Große Sorgen bereitete den Anwohnern die zunehmende Verkehrsbelastung am Haunerbusch. Mit etwa 140 Autos mehr sei nun durch den Neubau zu rechnen. Hanses versuchte zu argumentieren, dass vorher der Auto- und Lkw-Verkehr der Firma EGB Schröder am Haunerbusch 124 gerollt sei, doch zwei ehemalige Mitarbeiter unter den Anwesenden widersprachen dieser Darstellung: Man habe bei Schröder im Schichtbetrieb gearbeitet. Nie seien alle Mitarbeiter gleichzeitig mit ihren Autos vor Ort gewesen.
Ein weiteres, großes Manko sei laut Anwesenden der fehlende Bürgersteig am betroffenen Straßenabschnitt. „Schon jetzt sind die Schulkinder der Pestalozzischule und die Kindergartenkinder der ‚Villa Regenbogen‘ dort unsicher unterwegs. Wie soll das werden, wenn in den Neubau noch Familien einziehen?“ Stadt und Architekt wurde gar unterstellt, die bekannte, brenzlige Situation zwischen Verkehr, Schule- und Kindergartenbetrieb gar nicht zu kennen. Stelse merkte etwa an, man könne vom Haunerbusch 124 gut zum Rewe-Supermarkt an der Friedrich-Ebert-Straße 199 zu Fuß einkaufen gehen. Sofort schlug ihm ein Echo entgegen: „Das sind 1,3 Kilometer. So weit tragen sie keine Taschen.“
„Klotz in der Landschaft“
Auch um die Optik machten sich die Besucher sorgen. Anwohner befürchteten, dass sich ihre Aussicht verschlechterte, andere fürchten einen „Klotz in der Landschaft“, den man von der Autobahn aus sehen könne. „Wir werden zugebaut“, hieß es aus den Reihen. Applaus erntete der Vorschlag, den Bau „eine Nummer kleiner“ zu planen.

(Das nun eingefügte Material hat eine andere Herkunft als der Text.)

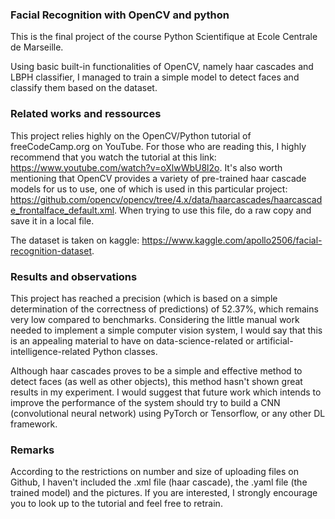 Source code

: ### Facial Recognition with OpenCV and python

This is the final project of the course Python Scientifique at Ecole Centrale de Marseille.

Using basic built-in functionalities of OpenCV, namely haar cascades and LBPH classifier, I managed to train a simple model to detect faces and classify them based on the dataset.

### Related works and ressources

This project relies highly on the OpenCV/Python tutorial of freeCodeCamp.org on YouTube. For those who are reading this, I highly recommend that you watch the tutorial at this link: https://www.youtube.com/watch?v=oXlwWbU8l2o. It's also worth mentioning that OpenCV provides a variety of pre-trained haar cascade models for us to use, one of which is used in this particular project: https://github.com/opencv/opencv/tree/4.x/data/haarcascades/haarcascade_frontalface_default.xml. When trying to use this file, do a raw copy and save it in a local file.

The dataset is taken on kaggle: https://www.kaggle.com/apollo2506/facial-recognition-dataset.

### Results and observations

This project has reached a precision (which is based on a simple determination of the correctness of predictions) of 52.37%, which remains very low compared to benchmarks. Considering the little manual work needed to implement a simple computer vision system, I would say that this is an appealing material to have on data-science-related or artificial-intelligence-related Python classes.

Although haar cascades proves to be a simple and effective method to detect faces (as well as other objects), this method hasn't shown great results in my experiment. I would suggest that future work which intends to improve the performance of the system should try to build a CNN (convolutional neural network) using PyTorch or Tensorflow, or any other DL framework.

### Remarks

According to the restrictions on number and size of uploading files on Github, I haven't included the .xml file (haar cascade), the .yaml file (the trained model) and the pictures. If you are interested, I strongly encourage you to look up to the tutorial and feel free to retrain.
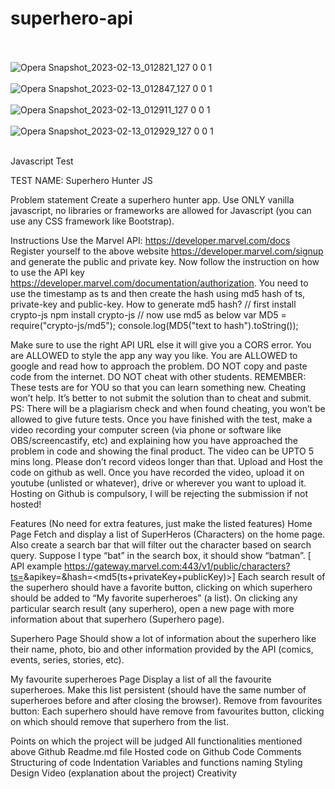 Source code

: # superhero-api
<br></br>
![Opera Snapshot_2023-02-13_012821_127 0 0 1](https://user-images.githubusercontent.com/51375919/218334104-ef70ffff-202d-47aa-aac5-411ac834306a.png)
<br></br>
![Opera Snapshot_2023-02-13_012847_127 0 0 1](https://user-images.githubusercontent.com/51375919/218334109-ba334247-4a5d-4181-bfb5-77ea3da95e0e.png)
<br></br>
![Opera Snapshot_2023-02-13_012911_127 0 0 1](https://user-images.githubusercontent.com/51375919/218334116-ff7715a3-ec43-4c78-bae8-b7360e60beec.png)
<br></br>
![Opera Snapshot_2023-02-13_012929_127 0 0 1](https://user-images.githubusercontent.com/51375919/218334083-35d2ab5f-c8cf-4d3c-9667-02a29c0fc6d6.png)
<br></br>

Javascript Test

TEST NAME: Superhero Hunter JS

Problem statement
Create a superhero hunter app. Use ONLY vanilla javascript, no libraries or frameworks are allowed for Javascript (you can use any CSS framework like Bootstrap).

Instructions
Use the Marvel API:  https://developer.marvel.com/docs 
Register yourself to the above website https://developer.marvel.com/signup and generate the public and private key.
Now follow the instruction on how to use the API key https://developer.marvel.com/documentation/authorization. You need to use the timestamp as ts and then create the hash using md5 hash of ts, private-key and public-key. 
How to generate md5 hash? 
// first install crypto-js
npm install crypto-js
// now use md5 as below
var MD5 = require("crypto-js/md5"); 
console.log(MD5("text to hash").toString());

Make sure to use the right API URL else it will give you a CORS error.
You are ALLOWED to style the app any way you like.
You are ALLOWED to google and read how to approach the problem.
DO NOT copy and paste code from the internet.
DO NOT cheat with other students. REMEMBER: These tests are for YOU so that you can learn something new. Cheating won’t help. It’s better to not submit the solution than to cheat and submit. PS: There will be a plagiarism check and when found cheating, you won’t be allowed to give future tests.
Once you have finished with the test, make a video recording your computer screen (via phone or software like OBS/screencastify, etc) and explaining how you have approached the problem in code and showing the final product. The video can be UPTO 5 mins long. Please don’t record videos longer than that.
Upload and Host the code on github as well.
Once you have recorded the video, upload it on youtube (unlisted or whatever), drive or wherever you want to upload it.
Hosting on Github is compulsory, I will be rejecting the submission if not hosted!


Features (No need for extra features, just make the listed features)
Home Page
Fetch and display a list of SuperHeros (Characters) on the home page. Also create a search bar that will filter out the character based on search query. Suppose I type “bat” in the search box, it should show “batman”. 
[ API example https://gateway.marvel.com:443/v1/public/characters?ts=<time-stamp>&apikey=<public-key>&hash=<md5(ts+privateKey+publicKey)>]
Each search result of the superhero should have a favorite button, clicking on which superhero should be added to “My favorite superheroes” (a list).
On clicking any particular search result (any superhero), open a new page with more information about that superhero (Superhero page).

Superhero Page
Should show a lot of information about the superhero like their name, photo, bio and other information provided by the API (comics, events, series, stories, etc).

My favourite superheroes Page
Display a list of all the favourite superheroes.
Make this list persistent (should have the same number of superheroes before and after closing the browser).
Remove from favourites button: Each superhero should have remove from favourites button, clicking on which should remove that superhero from the list.


Points on which the project will be judged
All functionalities mentioned above
Github
Readme.md file
Hosted code on Github
Code
Comments
Structuring of code
Indentation
Variables and functions naming
Styling
Design
Video (explanation about the project)
Creativity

Auch die Grünfläche wurde kritisiert. Sie bekäme zu wenig Sonne ab, hieß es etwa. Außerdem sei ihre Darstellung auf Hanses Plänen geschönt: „Bei Ihnen wachsen Bäume aus den Nachbarhäusern“, bemängelte ein Anwohner.
Weitere Planung offen
Stelse betonte am Ende der Veranstaltung, dass alle Äußerungen aufgenommen und geprüft würden. Die Ein Verkehrsgutachten werde erstellt, ebenso werden Möglichkeiten der Entwässerung, der Gebäude-Größe und der Stellplatzvergabe geprüft, als auch mögliche Emissionsbelastungen. Am Ende solle das Projekt „allgemeinverträglich“ sein, bevor es der Rat beschließe. Auch eine alternative Nutzung der Firmenfläche sei noch offen.
Auf der Homepage der Stadt Kierspe werden die Bürger laut Stelse über das weitere Verfahren und seine Fristen auf dem Laufenden gehalten.